After more than a decade of no national tourism marketing organization addressing international marketing, the travel industry, led by US Travel, pressed successfully for the Travel Promotion Act of 2009, which established Brand USA. Its success of increasing market share after the “lost years” with no United States marketing presence worldwide saw dramatic gains in economic impact, travel industry employment, and international visitor numbers, all of which made tourism the second leading export and the one with the most favorable balance of trade. Last year alone, the increase in international tourism receipts saw $8.9 billion relating to the work of Brand USA.
The entire travel industry has had an immediate and vociferous response to this budget proposal, which is more distasteful, as it is being generated by an administration led by a travel industry executive.

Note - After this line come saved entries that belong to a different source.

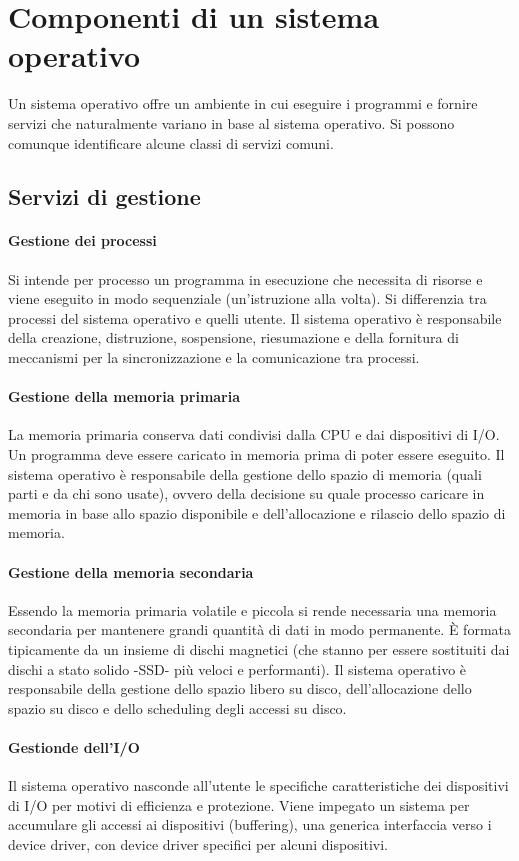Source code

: \chapter{Componenti di un sistema operativo}
Un sistema operativo offre un ambiente in cui eseguire i programmi e fornire servizi che naturalmente variano in base al sistema operativo. Si possono comunque identificare alcune classi di servizi comuni.
\section{Servizi di gestione}
\subsubsection{Gestione dei processi}
Si intende per processo un programma in esecuzione che necessita di risorse e viene eseguito in modo sequenziale (un'istruzione alla volta). Si differenzia tra processi del sistema operativo e quelli utente. Il 
sistema operativo \`e responsabile della creazione, distruzione, sospensione, riesumazione e della fornitura di meccanismi per la sincronizzazione e la comunicazione tra processi.
\subsubsection{Gestione della memoria primaria}
La memoria primaria conserva dati condivisi dalla CPU e dai dispositivi di I/O. Un programma deve essere caricato in memoria prima di poter essere eseguito. Il sistema operativo \`e responsabile della gestione 
dello spazio di memoria (quali parti e da chi sono usate), ovvero della decisione su quale processo caricare in memoria in base allo spazio disponibile e dell'allocazione e rilascio dello spazio di memoria. 
\subsubsection{Gestione della memoria secondaria}
Essendo la memoria primaria volatile e piccola si rende necessaria una memoria secondaria per mantenere grandi quantit\`a di dati in modo permanente. \`E formata tipicamente da un insieme di dischi 
magnetici (che stanno per essere sostituiti dai dischi a stato solido -SSD- pi\`u veloci e performanti). Il sistema operativo \`e responsabile della gestione dello spazio libero su disco, dell'allocazione dello spazio su disco e 
dello scheduling degli accessi su disco. 
\subsubsection{Gestionde dell'I/O}
Il sistema operativo nasconde all'utente le specifiche caratteristiche dei dispositivi di I/O per motivi di efficienza e protezione. Viene impegato un sistema per accumulare gli accessi ai dispositivi (buffering), una generica 
interfaccia verso i device driver, con device driver specifici per alcuni dispositivi. 
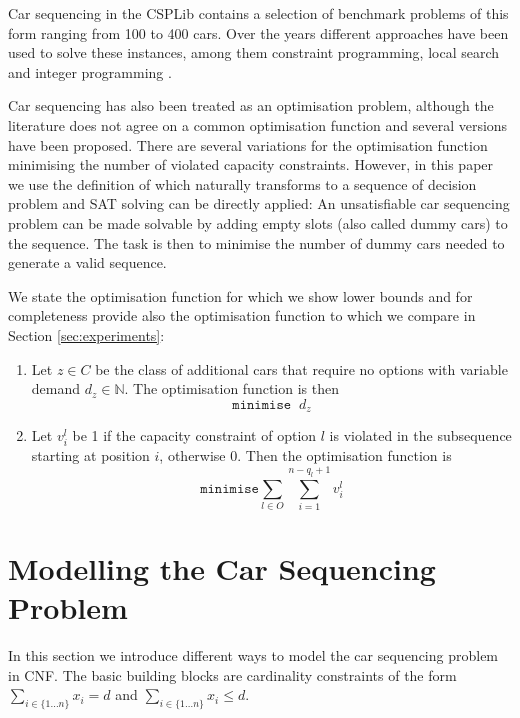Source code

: \documentclass[]{llncs}
\def\min{{\texttt{minimise}}}
\begin{document}
Car sequencing in the CSPLib contains a selection of benchmark problems of this form ranging from 100 to 400 cars. Over
the years different approaches have been used to solve these instances, among them constraint programming, local search
and integer programming \cite{Regin97}\cite{Gottlieb03}\cite{Gravel05}\cite{Estellon06}\cite{Siala12}.

Car sequencing has also been treated as an optimisation problem, although the literature does not agree on a common
optimisation function and several versions have been proposed. There are several variations for the optimisation
function minimising the number of violated capacity constraints. However, in this paper we use the definition of
\cite{Perron04} which naturally transforms to a sequence of decision problem and SAT solving can be directly applied:
An unsatisfiable car sequencing problem can be made solvable by adding empty slots (also called dummy cars) to
the sequence. The task is then to minimise the number of dummy cars needed to generate a valid sequence.
          
We state the optimisation function for which we show lower bounds and for completeness provide also the optimisation
function to which we compare in Section \ref{sec:experiments}: 

\begin{enumerate} 
    \item Let $z\in C$ be the class of additional cars that require no options with variable demand $d_z \in
    \mathbb{N}$. The optimisation function is then $$\min \;\; d_z$$
    \item Let $v^l_{i}$ be 1 if the capacity constraint of option $l$ is violated in the subsequence starting at
        position $i$, otherwise 0. Then the optimisation function is $$\min \sum_{l\in O} \sum_{i=1}^{n-q_l+1} v_i^l$$
\end{enumerate} 


\section{Modelling the Car Sequencing Problem}
\label{sec:modelling}

In this section we introduce different ways to model the car sequencing problem in CNF. The basic building blocks are
cardinality constraints of the form $\sum_{i\in \{1\ldots n\}} x_{i} = d$ and $ \sum_{i\in \{1\ldots n\}} x_{i} \leq d
$.
\end{document}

Brand USA has been very effective through its employment of representation services and advertising in all the key inbound markets, pavilions of US partners at numerous trade shows, sales missions, the funding of an IMAX film on U.S. national parks, and special promotions, such as US-China Tourism Year in 2016 and US-India Tourism Year in 2017.
The zeroing out of Brand USA came was quite a surprise. Last month, Gary Schluter, IITA Chair, who sits on the U.S. Travel and Tourism Advisory Board, reported that the new Secretary of Commerce Wilbur Ross had asked the board for recommendations on marketing the United States and other policy ideas moving forward. Neither he nor the board members seemed to anticipate this budget proposal at that time.

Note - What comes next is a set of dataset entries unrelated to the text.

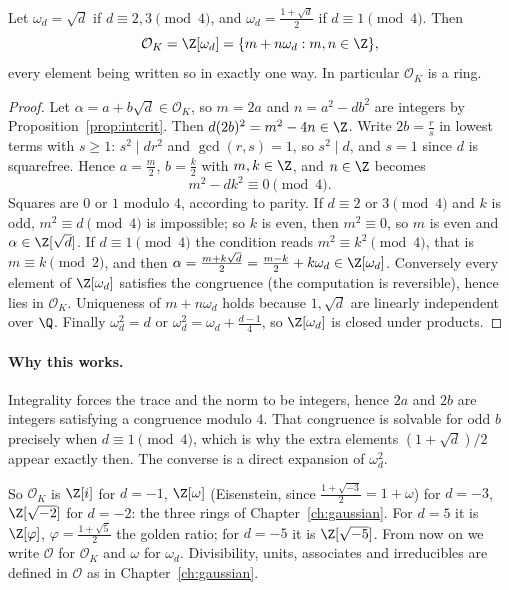\begin{proposition}\label{prop:OK}
Let $\omega_d=\sqrt d$ if $d\equiv2,3\pmod4$, and $\omega_d=\frac{1+\sqrt d}2$ if $d\equiv1\pmod4$. Then
\[
\mathcal O_K=\Z[\omega_d]=\{m+n\omega_d:m,n\in\Z\},
\]
every element being written so in exactly one way. In particular $\mathcal O_K$ is a ring.
\end{proposition}
\begin{proof}
Let $\alpha=a+b\sqrt d\in\mathcal O_K$, so $m=2a$ and $n=a^2-db^2$ are integers by Proposition~\ref{prop:intcrit}. Then $d(2b)^2=m^2-4n\in\Z$. Write $2b=\frac rs$ in lowest terms with $s\ge1$: $s^2\mid dr^2$ and $\gcd(r,s)=1$, so $s^2\mid d$, and $s=1$ since $d$ is squarefree. Hence $a=\frac m2$, $b=\frac k2$ with $m,k\in\Z$, and $n\in\Z$ becomes
\[
m^2-dk^2\equiv0\pmod4.
\]
Squares are $0$ or $1$ modulo $4$, according to parity. If $d\equiv2$ or $3\pmod4$ and $k$ is odd, $m^2\equiv d\pmod4$ is impossible; so $k$ is even, then $m^2\equiv0$, so $m$ is even and $\alpha\in\Z[\sqrt d]$. If $d\equiv1\pmod4$ the condition reads $m^2\equiv k^2\pmod 4$, that is $m\equiv k\pmod2$, and then $\alpha=\frac{m+k\sqrt d}2=\frac{m-k}2+k\omega_d\in\Z[\omega_d]$. Conversely every element of $\Z[\omega_d]$ satisfies the congruence (the computation is reversible), hence lies in $\mathcal O_K$. Uniqueness of $m+n\omega_d$ holds because $1,\sqrt d$ are linearly independent over $\Q$. Finally $\omega_d^2=d$ or $\omega_d^2=\omega_d+\frac{d-1}4$, so $\Z[\omega_d]$ is closed under products.
\end{proof}

\paragraph{Why this works.}
Integrality forces the trace and the norm to be integers, hence $2a$ and $2b$ are integers satisfying a congruence modulo $4$. That congruence is solvable for odd $b$ precisely when $d\equiv 1\pmod 4$, which is why the extra elements $(1+\sqrt d)/2$ appear exactly then. The converse is a direct expansion of $\omega_d^2$.

So $\mathcal O_K$ is $\Z[i]$ for $d=-1$, $\Z[\omega]$ (Eisenstein, since $\frac{1+\sqrt{-3}}2=1+\omega$) for $d=-3$, $\Z[\sqrt{-2}]$ for $d=-2$: the three rings of Chapter~\ref{ch:gaussian}. For $d=5$ it is $\Z[\varphi]$, $\varphi=\frac{1+\sqrt5}2$ the golden ratio; for $d=-5$ it is $\Z[\sqrt{-5}]$. From now on we write $\mathcal O$ for $\mathcal O_K$ and $\omega$ for $\omega_d$. Divisibility, units, associates and irreducibles are defined in $\mathcal O$ as in Chapter~\ref{ch:gaussian}.

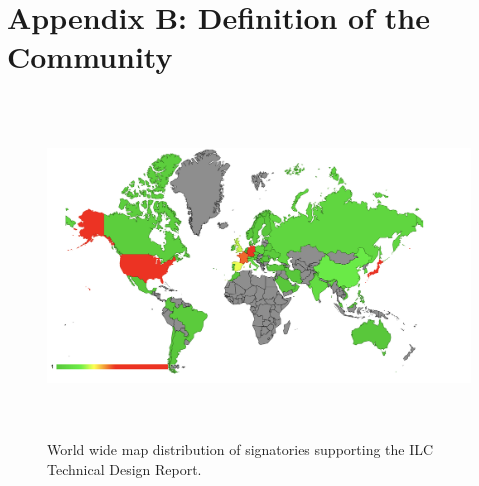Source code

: \documentclass[%
 reprint,
 amsmath,amssymb,
 aps,
]{revtex4-1}
\begin{document}

\newpage

\section*{\label{Appendix2} \Large{Appendix B: Definition of the Community}} 
\begin{figure}[h]
 \begin{center}
 \includegraphics[width=\hsize,height=9cm]{figures/WorldSignatoriesTDR.png}
\caption{World wide map distribution of signatories supporting the ILC Technical Design Report. \label{TDRsignatories}}
 \end{center}
 \end{figure}
 
\end{document}
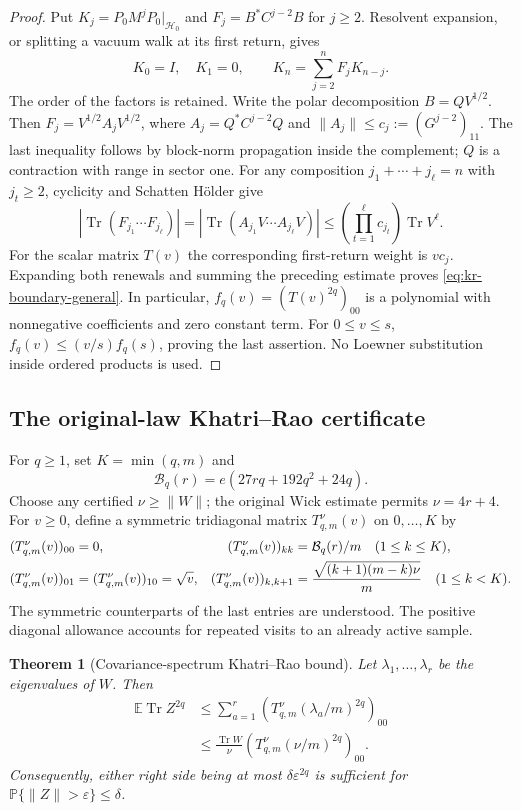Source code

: \documentclass[11pt,a4paper]{article}
\newtheorem{theorem}{Theorem}[section]
\theoremstyle{definition}\newtheorem{definition}[theorem]{Definition}
\theoremstyle{remark}\newtheorem{remark}[theorem]{Remark}
\numberwithin{equation}{section}
\begin{document}
\begin{proof}
Put $K_j=P_0M^jP_0|_{\mathcal H_0}$ and $F_j=B^*C^{j-2}B$ for $j\ge2$.
Resolvent expansion, or splitting a vacuum walk at its first return, gives
\[
 K_0=I,\quad K_1=0,\qquad K_n=\sum_{j=2}^n F_jK_{n-j}.
\]
The order of the factors is retained. Write the polar decomposition
$B=QV^{1/2}$. Then
$F_j=V^{1/2}A_jV^{1/2}$, where
$A_j=Q^*C^{j-2}Q$ and $\|A_j\|\le c_j:=(G^{j-2})_{11}$.
The last inequality follows by block-norm propagation inside the complement;
$Q$ is a contraction with range in sector one.
For any composition $j_1+\cdots+j_\ell=n$ with $j_t\ge2$, cyclicity and
Schatten H\"older give
\[
 \left|\operatorname{Tr}(F_{j_1}\cdots F_{j_\ell})\right|
 =\left|\operatorname{Tr}(A_{j_1}V\cdots A_{j_\ell}V)\right|
 \le\left(\prod_{t=1}^{\ell}c_{j_t}\right)\operatorname{Tr}V^\ell.
\]
For the scalar matrix $T(v)$ the corresponding first-return weight is
$v c_j$. Expanding both renewals and summing the preceding estimate proves
\eqref{eq:kr-boundary-general}. In particular,
$f_q(v)=(T(v)^{2q})_{00}$ is a polynomial with nonnegative coefficients and
zero constant term. For $0\le v\le s$, $f_q(v)\le(v/s)f_q(s)$, proving the
last assertion. No Loewner substitution inside ordered products is used.
\end{proof}

\subsection{The original-law Khatri--Rao certificate}

For $q\ge1$, set $K=\min(q,m)$ and
\[
 \mathcal B_q(r)=e(27rq+192q^2+24q).
\]
Choose any certified $\nu\ge\|W\|$; the original Wick estimate permits
$\nu=4r+4$. For $v\ge0$, define a symmetric tridiagonal matrix
$T_{q,m}^{\nu}(v)$ on $0,\ldots,K$ by
\begin{align}
 (T_{q,m}^{\nu}(v))_{00}&=0,&
 (T_{q,m}^{\nu}(v))_{kk}&=\mathcal B_q(r)/m\quad(1\le k\le K),\notag\\
 (T_{q,m}^{\nu}(v))_{01}&=(T_{q,m}^{\nu}(v))_{10}=\sqrt v,&
 (T_{q,m}^{\nu}(v))_{k,k+1}
 &=\frac{\sqrt{(k+1)(m-k)\nu}}m\quad(1\le k<K).
 \label{eq:kr-T}
\end{align}
The symmetric counterparts of the last entries are understood. The positive
diagonal allowance accounts for repeated visits to an already active sample.

\begin{theorem}[Covariance-spectrum Khatri--Rao bound]\label{thm:kr-spectrum}
Let $\lambda_1,\ldots,\lambda_r$ be the eigenvalues of $W$. Then
\begin{align}
 \mathbb E\operatorname{Tr}Z^{2q}
 &\le\sum_{a=1}^r
   \left(T_{q,m}^{\nu}(\lambda_a/m)^{2q}\right)_{00}
 \label{eq:kr-spectrum}\\
 &\le\frac{\operatorname{Tr}W}{\nu}
   \left(T_{q,m}^{\nu}(\nu/m)^{2q}\right)_{00}.
 \label{eq:kr-effective}
\end{align}
Consequently, either right side being at most $\delta\varepsilon^{2q}$
is sufficient for $\mathbb P\{\|Z\|>\varepsilon\}\le\delta$.
\end{theorem}
\end{document}
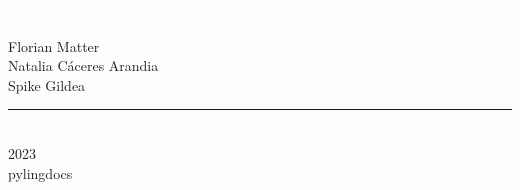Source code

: \begin{titlingpage}
\BgThispage
{}
\vspace*{2cm}
\centering
\textcolor{white}{ \hugefont A digital sketch grammar of Yawarana }
\vspace*{3cm}\par
\noindent
{
\raggedleft
\begin{minipage}{0.90\linewidth}
    \begin{flushright}
        
{\Huge Florian Matter }\\[\baselineskip]

{\Huge Natalia Cáceres Arandia }\\[\baselineskip]

{\Huge Spike Gildea }\\[\baselineskip]

    \end{flushright}
\end{minipage} \hspace{15pt}
}
\centering
\vfill
\rule{0.4\textwidth}{0.4pt}\\
{\Huge 2023 \\ \large pylingdocs }
\end{titlingpage}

Of course, the closure of Brand USA would be extremely difficult for inbound tour operators in particular, as its work helps to expand the market our members translate into business.

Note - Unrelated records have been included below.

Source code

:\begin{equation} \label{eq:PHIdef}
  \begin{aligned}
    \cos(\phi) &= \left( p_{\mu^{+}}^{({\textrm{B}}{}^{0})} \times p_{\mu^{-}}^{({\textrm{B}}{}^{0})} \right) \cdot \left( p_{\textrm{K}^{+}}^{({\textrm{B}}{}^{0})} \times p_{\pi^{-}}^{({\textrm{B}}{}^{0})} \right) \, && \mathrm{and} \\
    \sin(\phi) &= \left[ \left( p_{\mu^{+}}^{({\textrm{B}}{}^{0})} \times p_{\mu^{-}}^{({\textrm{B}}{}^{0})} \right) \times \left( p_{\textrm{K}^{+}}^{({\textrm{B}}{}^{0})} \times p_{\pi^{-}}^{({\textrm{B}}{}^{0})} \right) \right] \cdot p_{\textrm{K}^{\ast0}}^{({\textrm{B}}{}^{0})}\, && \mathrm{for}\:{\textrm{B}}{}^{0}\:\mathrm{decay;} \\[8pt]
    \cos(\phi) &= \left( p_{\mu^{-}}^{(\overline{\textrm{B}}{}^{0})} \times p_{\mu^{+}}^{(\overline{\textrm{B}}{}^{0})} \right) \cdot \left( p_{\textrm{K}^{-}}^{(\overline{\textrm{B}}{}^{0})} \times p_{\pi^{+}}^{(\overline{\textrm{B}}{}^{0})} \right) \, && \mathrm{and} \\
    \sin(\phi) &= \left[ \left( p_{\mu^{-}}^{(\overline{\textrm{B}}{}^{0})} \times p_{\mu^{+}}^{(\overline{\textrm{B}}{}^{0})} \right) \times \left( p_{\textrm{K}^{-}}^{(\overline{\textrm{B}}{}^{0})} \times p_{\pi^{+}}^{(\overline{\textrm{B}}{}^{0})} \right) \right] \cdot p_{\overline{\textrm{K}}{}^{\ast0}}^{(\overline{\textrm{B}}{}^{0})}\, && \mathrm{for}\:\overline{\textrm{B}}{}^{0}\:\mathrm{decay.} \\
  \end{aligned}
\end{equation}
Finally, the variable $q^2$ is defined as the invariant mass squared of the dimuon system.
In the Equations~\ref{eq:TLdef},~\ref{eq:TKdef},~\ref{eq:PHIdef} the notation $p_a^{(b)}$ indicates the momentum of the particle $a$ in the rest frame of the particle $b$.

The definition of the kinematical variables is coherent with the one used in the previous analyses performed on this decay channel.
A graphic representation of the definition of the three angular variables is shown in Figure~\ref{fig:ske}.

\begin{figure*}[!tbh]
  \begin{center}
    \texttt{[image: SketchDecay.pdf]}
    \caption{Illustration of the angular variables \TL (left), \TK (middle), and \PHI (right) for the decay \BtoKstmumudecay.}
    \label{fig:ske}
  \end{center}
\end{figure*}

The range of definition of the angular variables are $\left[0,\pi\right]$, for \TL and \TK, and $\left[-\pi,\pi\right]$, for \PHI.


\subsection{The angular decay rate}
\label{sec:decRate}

As Schluter pointed out in IITA’s May 23 press statement, Brand USA has two basic functions in its legislative mandate. The primary one is the marketing of the United States as a top travel destination. The other one, however, is to explain and publicize the policies and procedures for international visitors to gain entry into the United States.
In the face of two different, although unimplemented, travel ban executive orders and anecdotal reports of other difficulties obtaining visas in countries not cited in either travel ban, now is not the time to have neither marketing of the United States nor a global effort explaining visa policies and procedures. More local destinations and private sector companies working the international market do not have the resources or strategic coherence to replicate the work of Brand USA.
In just two weeks, IPW will be coming to Washington with thousands of international buyers and U.S. sellers, including many of IITA’s members on hand. It is anticipated that members of Congress, as well as the Trump Administration, will be on hand to see the buying and selling activities up close. Inbound operators must be well prepared to talk with any visiting policymakers. In fact, it would be useful to sneak over to Capitol Hill during the week and let your Senators and Representative know how you feel on this issue.
It is for certain that all major trade associations. major travel industry corporations, destinations, local and state governments, and small businesses will all line up to support the continued funding of Brand USA. Several have already issued strong statements of support to the media.
We know this is going to be another struggle for the travel industry, but with the leadership of inbound operators and the IITA community as part of the broader coalition, it certainly will be successful in the long run. There is a broadly based bipartisan coalition of members of Congress who have supported Brand USA in the past and are likely to do so again—with a little friendly reminder.
Let’s make sure they get lots of reminders. See everyone at IPW.